Rapor Persiapan Berbeda: PSIS Lebih Dulu Gaspol
Perbedaan waktu persiapan menjadi faktor dominan di laga ini. Skuad asuhan Widodo C. Putro telah menjalani latihan intensif sejak 10 Juli. Hasilnya pun terlihat, PSIS tampil lebih kompak dan solid sepanjang pertandingan.
Sebelumnya, PSIS juga sukses menahan imbang Persebaya 2-2 pada laga bertajuk Persebaya 99th Anniversary Game di Stadion Gelora Bung Tomo, Surabaya, 19 Juli lalu. Dua hasil positif ini menjadi sinyal kuat bagi PSIS menjelang bergulirnya Championship 2026/2027.
Di sisi lain, Persik baru memulai latihan bersama sepekan terakhir. Ditambah dengan perombakan tim yang masif, membangun chemistry antarpemain menjadi pekerjaan rumah besar bagi pelatih Marcos Reina.
Empat Wajah Lama yang Menghantui Persik
Satu hal yang menarik dari pertandingan persahabatan ini adalah nuansa nostalgia. Persik harus berhadapan dengan empat mantan pemainnya yang kini berseragam PSIS. Mereka adalah Nuri Fasya, Fitra Ridwan, Miftahul Hamdi, dan Syahrian Abimanyu.
Kehadiran mereka menambah bumbu tersendiri. Miftahul Hamdi bahkan menjadi mimpi buruk bagi lini belakang Persik lewat golnya. Situasi ini menunjukkan betapa tipisnya batas antara kawan dan lawan di sepak bola profesional.

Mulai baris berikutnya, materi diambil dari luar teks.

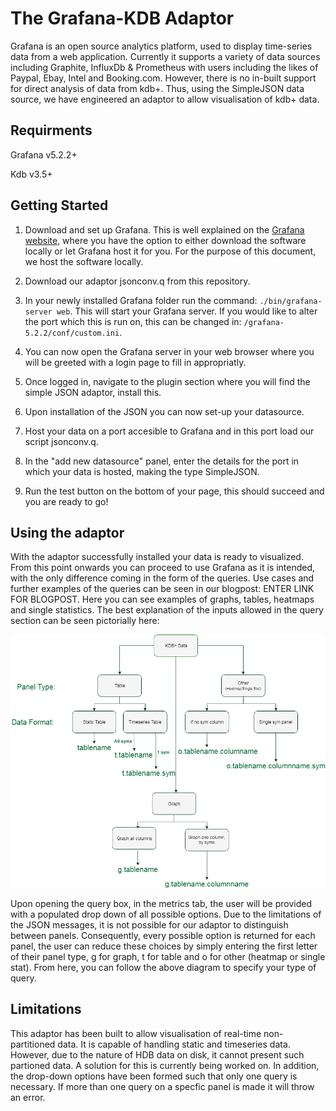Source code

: # The Grafana-KDB Adaptor
Grafana is an open source analytics platform, used to display time-series data from a web application. Currently it supports a variety of data sources including Graphite, InfluxDb & Prometheus with users including the likes of Paypal, Ebay, Intel and Booking.com.  However, there is no in-built support for direct analysis of data from kdb+. Thus, using the SimpleJSON data source, we have engineered an adaptor to allow visualisation of kdb+ data.

## Requirments
Grafana v5.2.2+

Kdb v3.5+

## Getting Started

1. Download and set up Grafana. This is well explained on the [Grafana website](https://grafana.com/get), where you have the option to either download the software locally or let Grafana host it for you. For the purpose of this document, we host the software locally.

2. Download our adaptor jsonconv.q from this repository.

3. In your newly installed Grafana folder run the command:
    ```./bin/grafana-server web```.
This will start your Grafana server. If you would like to alter the port which this is run on, this can be changed in:
    ```/grafana-5.2.2/conf/custom.ini```.

4. You can now open the Grafana server in your web browser where you will be greeted with a login page to fill in appropriatly.

5. Once logged in, navigate to the plugin section where you will find the simple JSON adaptor, install this.

6. Upon installation of the JSON you can now set-up your datasource. 

7. Host your data on a port accesible to Grafana and in this port load our script jsonconv.q.

8. In the "add new datasource" panel, enter the details for the port in which your data is hosted, making the type SimpleJSON.

9. Run the test button on the bottom of your page, this should succeed and you are ready to go!

## Using the adaptor

With the adaptor successfully installed your data is ready to visualized. From this point onwards you can proceed to use Grafana as it is intended, with the only difference coming in the form of the queries. Use cases and further examples of the queries can be seen in our blogpost: ENTER LINK FOR BLOGPOST. Here you can see examples of graphs, tables, heatmaps and single statistics. 
The best explanation of the inputs allowed in the query section can be seen pictorially here:

![InputFormat](https://github.com/AquaQAnalytics/grafana-kdb/blob/Json/DropDownOptions.png?raw=true)

Upon opening the query box, in the metrics tab, the user will be provided with a populated drop down of all possible options. Due to the limitations of the JSON messages, it is not possible for our adaptor to distinguish between panels. Consequently, every possible option is returned for each panel, the user can reduce these choices by simply entering the first letter of their panel type, g for graph, t for table and o for other (heatmap or single stat). From here, you can follow the above diagram to specify your type of query. 

## Limitations
This adaptor has been built to allow visualisation of real-time non-partitioned data. It is capable of handling static and timeseries data. However, due to the nature of HDB data on disk, it cannot present such partioned data. A solution for this is currently being worked on. In addition, the drop-down options have been formed such that only one query is necessary. If more than one query on a specfic panel is made it will throw an error.
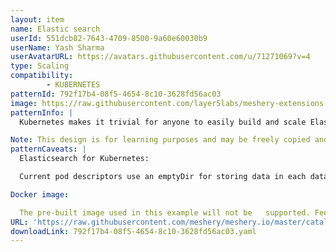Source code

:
 ```yaml
---
layout: item
name: Elastic search
userId: 551dcb82-7643-4709-8500-9a60e60030b9
userName: Yash Sharma
userAvatarURL: https://avatars.githubusercontent.com/u/71271069?v=4
type: Scaling
compatibility: 
        - KUBERNETES
patternId: 792f17b4-08f5-4654-8c10-3628fd56ac03
image: https://raw.githubusercontent.com/layer5labs/meshery-extensions-packages/master/action-assets/design-assets/792f17b4-08f5-4654-8c10-3628fd56ac03.png
patternInfo: |
  Kubernetes makes it trivial for anyone to easily build and scale Elasticsearch clusters. Here, you'll find how to do so. Current Elasticsearch version is 5.6.2.

Note: This design is for learning purposes and may be freely copied and distributed.
patternCaveats: |
  Elasticsearch for Kubernetes:

  Current pod descriptors use an emptyDir for storing data in each data node container. This is meant to be for the sake of simplicity and should be adapted according to your storage needs.

Docker image:

  The pre-built image used in this example will not be   supported. Feel free to fork to fit your own needs, but keep in mind that you will need to change Kubernetes descriptors accordingly.
URL: 'https://raw.githubusercontent.com/meshery/meshery.io/master/catalog/792f17b4-08f5-4654-8c10-3628fd56ac03.yaml'
downloadLink: 792f17b4-08f5-4654-8c10-3628fd56ac03.yaml
---
```

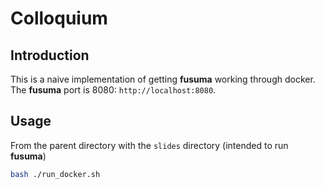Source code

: # Colloquium

## Introduction
This is a naive implementation of getting **fusuma** working through docker.
The **fusuma** port is 8080: `http://localhost:8080`.


## Usage

From the parent directory with the `slides` directory (intended to run **fusuma**)

```bash
bash ./run_docker.sh
```

  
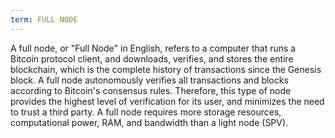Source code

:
 ```yaml
---
term: FULL NODE
---
```


A full node, or "Full Node" in English, refers to a computer that runs a Bitcoin protocol client, and downloads, verifies, and stores the entire blockchain, which is the complete history of transactions since the Genesis block. A full node autonomously verifies all transactions and blocks according to Bitcoin's consensus rules. Therefore, this type of node provides the highest level of verification for its user, and minimizes the need to trust a third party. A full node requires more storage resources, computational power, RAM, and bandwidth than a light node (SPV).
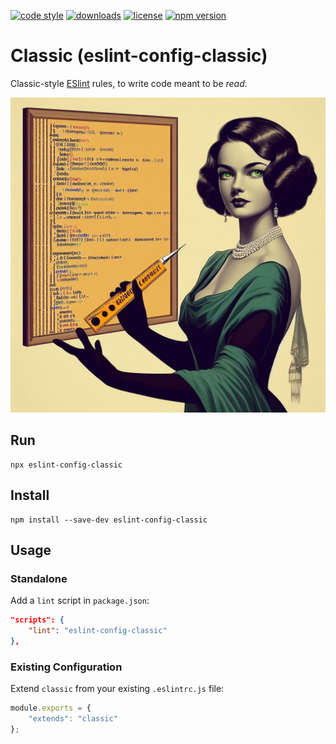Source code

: [![code style](https://img.shields.io/badge/code_style-classic-blue.svg)](http://diogoeichert.github.io/eslint-config-classic)
[![downloads](https://img.shields.io/npm/dt/eslint-config-classic.svg)](https://www.npmjs.com/package/eslint-config-classic)
[![license](https://img.shields.io/github/license/diogoeichert/eslint-config-classic.svg)](LICENSE)
[![npm version](https://img.shields.io/npm/v/eslint-config-classic.svg)](https://www.npmjs.com/package/eslint-config-classic)

# Classic (eslint-config-classic)
Classic-style [ESlint](https://eslint.org) rules, to write code meant to be *read*.

![classic](./classic.jpg)

## Run
```shell
npx eslint-config-classic
```

## Install
```shell
npm install --save-dev eslint-config-classic
```

## Usage
### Standalone
Add a `lint` script in `package.json`:
```json
"scripts": {
	"lint": "eslint-config-classic"
},
```
### Existing Configuration
Extend `classic` from your existing `.eslintrc.js` file:
```js
module.exports = {
	"extends": "classic"
};
```

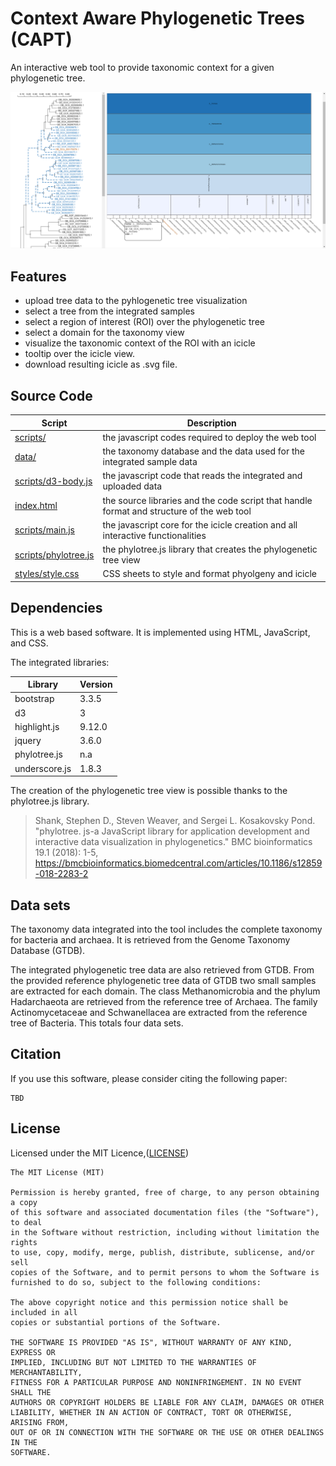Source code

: # Context Aware Phylogenetic Trees (CAPT)
An interactive web tool to provide taxonomic context for a given phylogenetic tree.


![](/img/feature.png)


## Features
* upload tree data to the pyhlogenetic tree visualization
* select a tree from the integrated samples
* select a region of interest (ROI) over the phylogenetic tree
* select a domain for the taxonomy view
* visualize the taxonomic context of the ROI with an icicle
* tooltip over the icicle view.
* download resulting icicle as .svg file.


## Source Code
|Script|Description| 
|---|---|
|[scripts/](scripts)| the javascript codes required to deploy the web tool
|[data/](data)| the taxonomy database and the data used for the integrated sample data
|[scripts/d3-body.js](scripts/d3-body.js)| the javascript code that reads the integrated and uploaded data
|[index.html](index.html)| the source libraries and the code script that handle format and structure of the web tool
|[scripts/main.js](scripts/main.js)| the javascript core for the icicle creation and all interactive functionalities
|[scripts/phylotree.js](./scripts/phylotree.js)| the phylotree.js library that creates the phylogenetic tree view 
|[styles/style.css](./styles/style.css)| CSS sheets to style and format phyolgeny and icicle

## Dependencies
This is a web based software. It is implemented using HTML, JavaScript, and CSS. 

The integrated libraries:

|Library|Version|
|---|---|
|bootstrap|3.3.5|
|d3|3|
|highlight.js|9.12.0|
|jquery|3.6.0|
|phylotree.js|n.a|
|underscore.js|1.8.3|

The creation of the phylogenetic tree view is possible thanks to the phylotree.js library.
> Shank, Stephen D., Steven Weaver, and Sergei L. Kosakovsky Pond. "phylotree. js-a JavaScript library for application development and interactive data visualization in phylogenetics." BMC bioinformatics 19.1 (2018): 1-5, https://bmcbioinformatics.biomedcentral.com/articles/10.1186/s12859-018-2283-2


## Data sets
The taxonomy data integrated into the tool includes the complete taxonomy for bacteria and archaea.
It is retrieved from the Genome Taxonomy Database (GTDB). 

The integrated phylogenetic tree data are also retrieved from GTDB.
From the provided reference phylogenetic tree data of GTDB two small samples are extracted for each domain.
The class Methanomicrobia and the phylum Hadarchaeota are retrieved from the reference tree of Archaea.
The family Actinomycetaceae and Schwanellacea are extracted from the reference tree of Bacteria.
This totals four data sets.


## Citation

If you use this software, please consider citing the following paper:
```
TBD
```


## License

Licensed under the MIT Licence,([LICENSE](./LICENSE))
```
The MIT License (MIT)

Permission is hereby granted, free of charge, to any person obtaining a copy
of this software and associated documentation files (the "Software"), to deal
in the Software without restriction, including without limitation the rights
to use, copy, modify, merge, publish, distribute, sublicense, and/or sell
copies of the Software, and to permit persons to whom the Software is
furnished to do so, subject to the following conditions:

The above copyright notice and this permission notice shall be included in all
copies or substantial portions of the Software.

THE SOFTWARE IS PROVIDED "AS IS", WITHOUT WARRANTY OF ANY KIND, EXPRESS OR
IMPLIED, INCLUDING BUT NOT LIMITED TO THE WARRANTIES OF MERCHANTABILITY,
FITNESS FOR A PARTICULAR PURPOSE AND NONINFRINGEMENT. IN NO EVENT SHALL THE
AUTHORS OR COPYRIGHT HOLDERS BE LIABLE FOR ANY CLAIM, DAMAGES OR OTHER
LIABILITY, WHETHER IN AN ACTION OF CONTRACT, TORT OR OTHERWISE, ARISING FROM,
OUT OF OR IN CONNECTION WITH THE SOFTWARE OR THE USE OR OTHER DEALINGS IN THE
SOFTWARE. 
```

Langkah Berikutnya: Turnamen di Melaka
Kekalahan ini menjadi bahan evaluasi penting bagi Persik. Pasukan Marcos Reina akan melanjutkan TC di Solo selama sepekan ke depan sebelum bertolak ke Malaysia.
Di Negeri Jiran, Persik dijadwalkan tampil di ajang International 4 Triangle Tournament Malacca Governor's 76th Anniversary Cup 2026. Turnamen yang berlangsung di Stadion Hang Jebat, Melaka, pada 13-18 Agustus itu akan mempertemukan Persik dengan tuan rumah Melaka FC, Jurong FC (Singapura), dan Phnom Penh Crown FC (Kamboja).
Hasil kurang memuaskan di uji coba ini diharapkan menjadi pelecut bagi Persik untuk tampil lebih baik di turnamen internasional tersebut.